Só em 1962 dois filmes exemplificam essa proximidade de projetos.
“Cinco Vezes Favela” ganha a colaboração de Carlos Lyra, um dos
criadores do Centro Popular de Cultura e compositor da “Canção do
Subdesenvolvido” ao lado de Chico de Assis. E “Porto das Caixas”, de
Paulo Cesar Saraceni, flutua na trilha musical de Tom Jobim.
O cineasta
Glauber Rocha
não gostava de bossa nova e preferia o modernismo musical de
Villa-Lobos. Ao conhecer João Gilberto nos Estados Unidos, em 1969, saiu
seduzido pela esfinge, a ponto de escrever um roteiro jamais filmado em
que o músico perfeccionista seria capaz de incendiar cidades.

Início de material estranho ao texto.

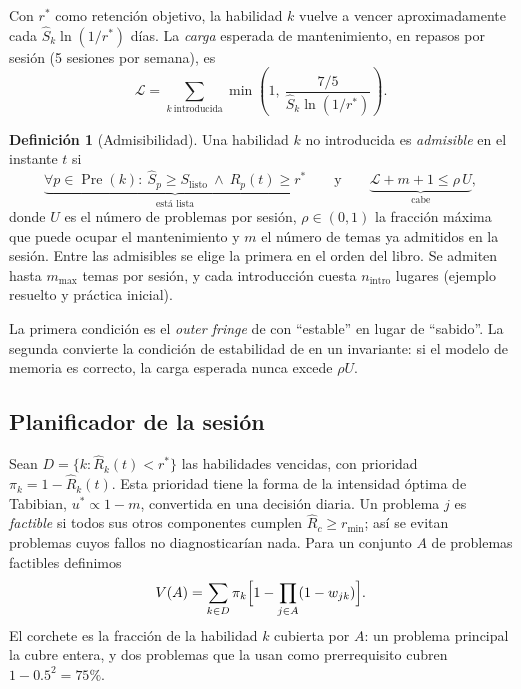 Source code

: \documentclass[11pt]{article}
\theoremstyle{definition}
\newtheorem{definicion}{Definición}
\theoremstyle{remark}
\newcommand{\Pre}{\operatorname{Pre}}
\newcommand{\Rh}{\hat R}
\newcommand{\Sh}{\hat S}
\newcommand{\rstar}{r^{\ast}}
\newcommand{\Slisto}{S_{\mathrm{listo}}}
\begin{document}
Con $\rstar$ como retención objetivo, la habilidad $k$ vuelve a vencer aproximadamente cada $\Sh_k\ln(1/\rstar)$ días. La \emph{carga} esperada de mantenimiento, en repasos por sesión (5 sesiones por semana), es
\begin{equation}
\mathcal L=\sum_{k\ \text{introducida}}\min\!\left(1,\ \frac{7/5}{\Sh_k\ln(1/\rstar)}\right).
\label{eq:carga}
\end{equation}

\begin{definicion}[Admisibilidad]
Una habilidad $k$ no introducida es \emph{admisible} en el instante $t$ si
\begin{equation}
\underbrace{\forall p\in\Pre(k):\ \Sh_p\ge\Slisto\ \wedge\ \Rh_p(t)\ge\rstar}_{\text{está lista}}
\qquad\text{y}\qquad
\underbrace{\mathcal L+m+1\le\rho\,U}_{\text{cabe}},
\label{eq:admision}
\end{equation}
donde $U$ es el número de problemas por sesión, $\rho\in(0,1)$ la fracción máxima que puede ocupar el mantenimiento y $m$ el número de temas ya admitidos en la sesión. Entre las admisibles se elige la primera en el orden del libro. Se admiten hasta $m_{\max}$ temas por sesión, y cada introducción cuesta $n_{\mathrm{intro}}$ lugares (ejemplo resuelto y práctica inicial).
\end{definicion}

La primera condición es el \emph{outer fringe} de \citet{doignon1985} con ``estable'' en lugar de ``sabido''. La segunda convierte la condición de estabilidad de \citet{reddy2016} en un invariante: si el modelo de memoria es correcto, la carga esperada nunca excede $\rho U$.

\subsection{Planificador de la sesión}
\label{sec:planificador}

Sean $D=\{k:\Rh_k(t)<\rstar\}$ las habilidades vencidas, con prioridad $\pi_k=1-\Rh_k(t)$. Esta prioridad tiene la forma de la intensidad óptima de Tabibian, $u^\ast\propto 1-m$, convertida en una decisión diaria. Un problema $j$ es \emph{factible} si todos sus otros componentes cumplen $\Rh_c\ge r_{\min}$; así se evitan problemas cuyos fallos no diagnosticarían nada. Para un conjunto $A$ de problemas factibles definimos
\begin{equation}
V(A)=\sum_{k\in D}\pi_k\Bigl[1-\prod_{j\in A}(1-w_{jk})\Bigr].
\label{eq:cobertura}
\end{equation}
El corchete es la fracción de la habilidad $k$ cubierta por $A$: un problema principal la cubre entera, y dos problemas que la usan como prerrequisito cubren $1-0.5^2=75\%$.
\end{document}
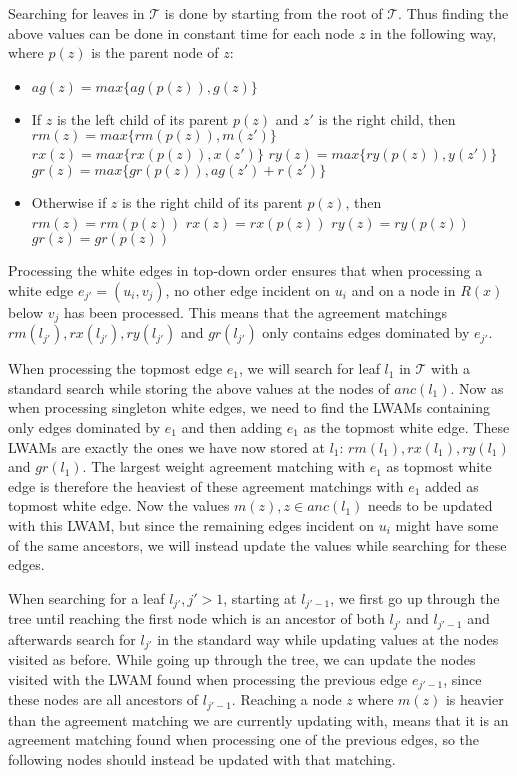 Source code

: Searching for leaves in $\mathcal{T}$ is done by starting from the root of $\mathcal{T}$. Thus finding the above values can be done in constant time for each node $z$ in the following way, where $p(z)$ is the parent node of $z$:
\begin{itemize}
	\item $ag(z) = max\{ag(p(z)), g(z)\}$
	\item If $z$ is the left child of its parent $p(z)$ and $z'$ is the right child, then
		\subitem $rm(z) = max\{rm(p(z)), m(z')\}$
		\subitem $rx(z) = max\{rx(p(z)), x(z')\}$
		\subitem $ry(z) = max\{ry(p(z)), y(z')\}$
		\subitem $gr(z) = max\{gr(p(z)), ag(z') + r(z')\}$
	\item Otherwise if $z$ is the right child of its parent $p(z)$, then
	\subitem $rm(z) = rm(p(z))$
	\subitem $rx(z) = rx(p(z))$
	\subitem $ry(z) = ry(p(z))$
	\subitem $gr(z) = gr(p(z))$
\end{itemize}

Processing the white edges in top-down order ensures that when processing a white edge $e_{j'}=(u_i,v_j)$, no other edge incident on $u_i$ and on a node in $R(x)$ below $v_j$ has been processed. This means that the agreement matchings $rm(l_{j'}), rx(l_{j'}), ry(l_{j'})$ and $gr(l_{j'})$ only contains edges dominated by $e_{j'}$.

When processing the topmost edge $e_1$, we will search for leaf $l_1$ in $\mathcal{T}$ with a standard search while storing the above values at the nodes of $anc(l_1)$. Now as when processing singleton white edges, we need to find the LWAMs containing only edges dominated by $e_1$ and then adding $e_1$ as the topmost white edge. These LWAMs are exactly the ones we have now stored at $l_1$: $rm(l_1), rx(l_1), ry(l_1)$ and $gr(l_1)$. The largest weight agreement matching with $e_1$ as topmost white edge is therefore the heaviest of these agreement matchings with $e_1$ added as topmost white edge. Now the values $m(z), z \in anc(l_1)$ needs to be updated with this LWAM, but since the remaining edges incident on $u_i$ might have some of the same ancestors, we will instead update the values while searching for these edges.

When searching for a leaf $l_{j'}, j' > 1$, starting at $l_{j'-1}$, we first go up through the tree until reaching the first node which is an ancestor of both $l_{j'}$ and $l_{j'-1}$ and afterwards search for $l_{j'}$ in the standard way while updating values at the nodes visited as before. While going up through the tree, we can update the nodes visited with the LWAM found when processing the previous edge $e_{j'-1}$, since these nodes are all ancestors of $l_{j'-1}$. Reaching a node $z$ where $m(z)$ is heavier than the agreement matching we are currently updating with, means that it is an agreement matching found when processing one of the previous edges, so the following nodes should instead be updated with that matching.

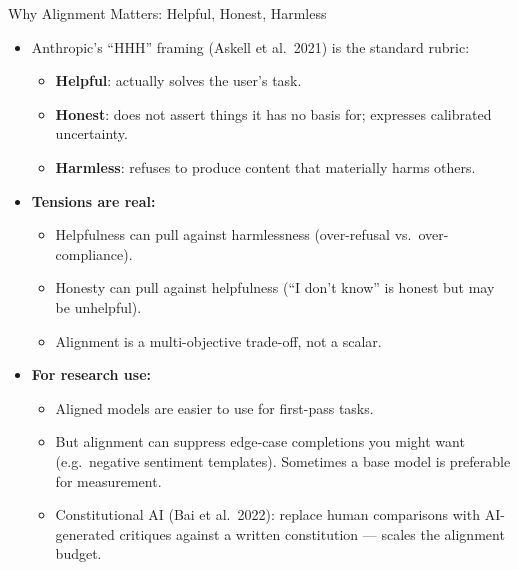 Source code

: \begin{frame}{Why Alignment Matters: Helpful, Honest, Harmless}
\begin{itemize}
\item Anthropic's ``HHH'' framing (Askell et al.\ 2021) is the standard rubric:
\begin{itemize}
\item \textbf{Helpful}: actually solves the user's task.
\item \textbf{Honest}: does not assert things it has no basis for; expresses calibrated uncertainty.
\item \textbf{Harmless}: refuses to produce content that materially harms others.
\end{itemize}

\medskip
\item \textbf{Tensions are real:}
\begin{itemize}
\item Helpfulness can pull against harmlessness (over-refusal vs.\ over-compliance).
\item Honesty can pull against helpfulness (``I don't know'' is honest but may be unhelpful).
\item Alignment is a multi-objective trade-off, not a scalar.
\end{itemize}

\medskip
\item \textbf{For research use:}
\begin{itemize}
\item Aligned models are easier to use for first-pass tasks.
\item But alignment can suppress edge-case completions you might want (e.g.\ negative sentiment templates). Sometimes a base model is preferable for measurement.
\item Constitutional AI (Bai et al.\ 2022): replace human comparisons with AI-generated critiques against a written constitution --- scales the alignment budget.
\end{itemize}
\end{itemize}
\end{frame}

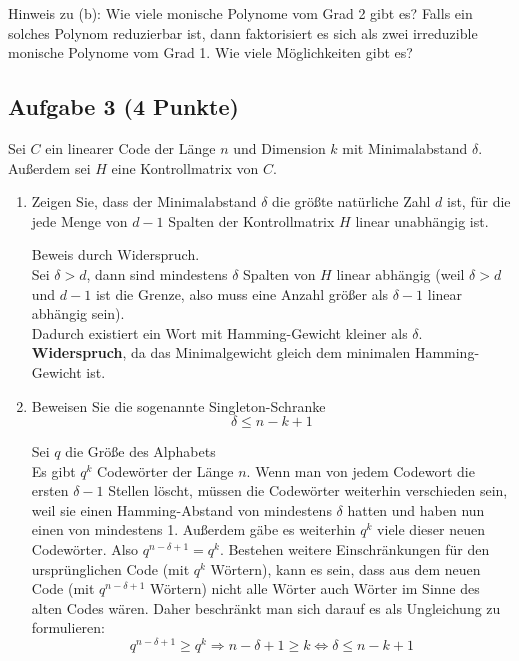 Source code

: \documentclass{article} %
\begin{document}
Hinweis zu (b): Wie viele monische Polynome vom Grad 2 gibt es? Falls ein solches
Polynom reduzierbar ist, dann faktorisiert es sich als zwei irreduzible monische Polynome
vom Grad 1. Wie viele Möglichkeiten gibt es?

\subsection*{Aufgabe 3 (4 Punkte)}
Sei \( C \) ein linearer Code der Länge \( n \) und Dimension \( k \) mit Minimalabstand \( \delta \). Außerdem
sei \( H \) eine Kontrollmatrix von \( C \).
\begin{enumerate}
    \item[(a)] Zeigen Sie, dass der Minimalabstand \( \delta \) die größte natürliche Zahl \( d \) ist, für die jede
    Menge von \( d - 1 \) Spalten der Kontrollmatrix \( H \) linear unabhängig ist.
    \begin{mybox}
      Beweis durch Widerspruch. \\
      Sei $\delta > d$, dann sind mindestens $\delta$ Spalten von $H$ linear abhängig (weil $\delta > d$ und $d-1$ ist die Grenze, also muss eine Anzahl größer als $\delta -1$ linear abhängig sein). \\
      Dadurch existiert ein Wort mit Hamming-Gewicht kleiner als $\delta$. \\
      \textbf{Widerspruch}, da das Minimalgewicht gleich dem minimalen Hamming-Gewicht ist. 
    \end{mybox}
    \item[(b)] Beweisen Sie die sogenannte Singleton-Schranke
    \[
    \delta \leq n - k + 1
    \]
    \begin{mybox}
    Sei $q$ die Größe des Alphabets\\ 
     Es gibt $q^k$ Codewörter der Länge $n$. Wenn man von jedem Codewort die ersten $\delta-1$ Stellen löscht, müssen die Codewörter weiterhin verschieden sein, weil sie einen Hamming-Abstand von mindestens $\delta$ hatten und haben nun einen von mindestens 1. Außerdem gäbe es weiterhin $q^k$ viele dieser neuen Codewörter. Also $q^{n-\delta +1} = q^k$. Bestehen weitere Einschränkungen für den ursprünglichen Code (mit $q^k$ Wörtern), kann es sein, dass aus dem neuen Code (mit $q^{n-\delta +1}$ Wörtern) nicht alle Wörter auch Wörter im Sinne des alten Codes wären. Daher beschränkt man sich darauf es als Ungleichung zu formulieren:
     \[
     q^{n-\delta +1} \geq q^k   \Rightarrow  n- \delta +1 \geq k  \Leftrightarrow \delta \leq n-k+1
     \]
    \end{mybox}
\end{enumerate}
\end{document}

Os escritores reconheceriam os efeitos de seu uso clarificador da língua portuguesa. A obra de
Carlos Drummond de Andrade,
seu poeta-modelo, sem dúvida contribuiu para o reposicionamento da
palavra em seus planos musicais. Os concretistas sacaram na hora. O
poeta
Augusto de Campos,
autor de “Balanço da Bossa e Outras Bossas”, de 1968, tornou-se seu
primeiro intérprete de envergadura (mais tarde, Walter Garcia daria
contribuições finas), estabelecendo os vínculos do artista com a música
moderna.
O tropicalismo floresceu num Brasil já autoritário, perto do abismo
do AI-5, e encontrou sua senda entre João Gilberto e Glauber Rocha.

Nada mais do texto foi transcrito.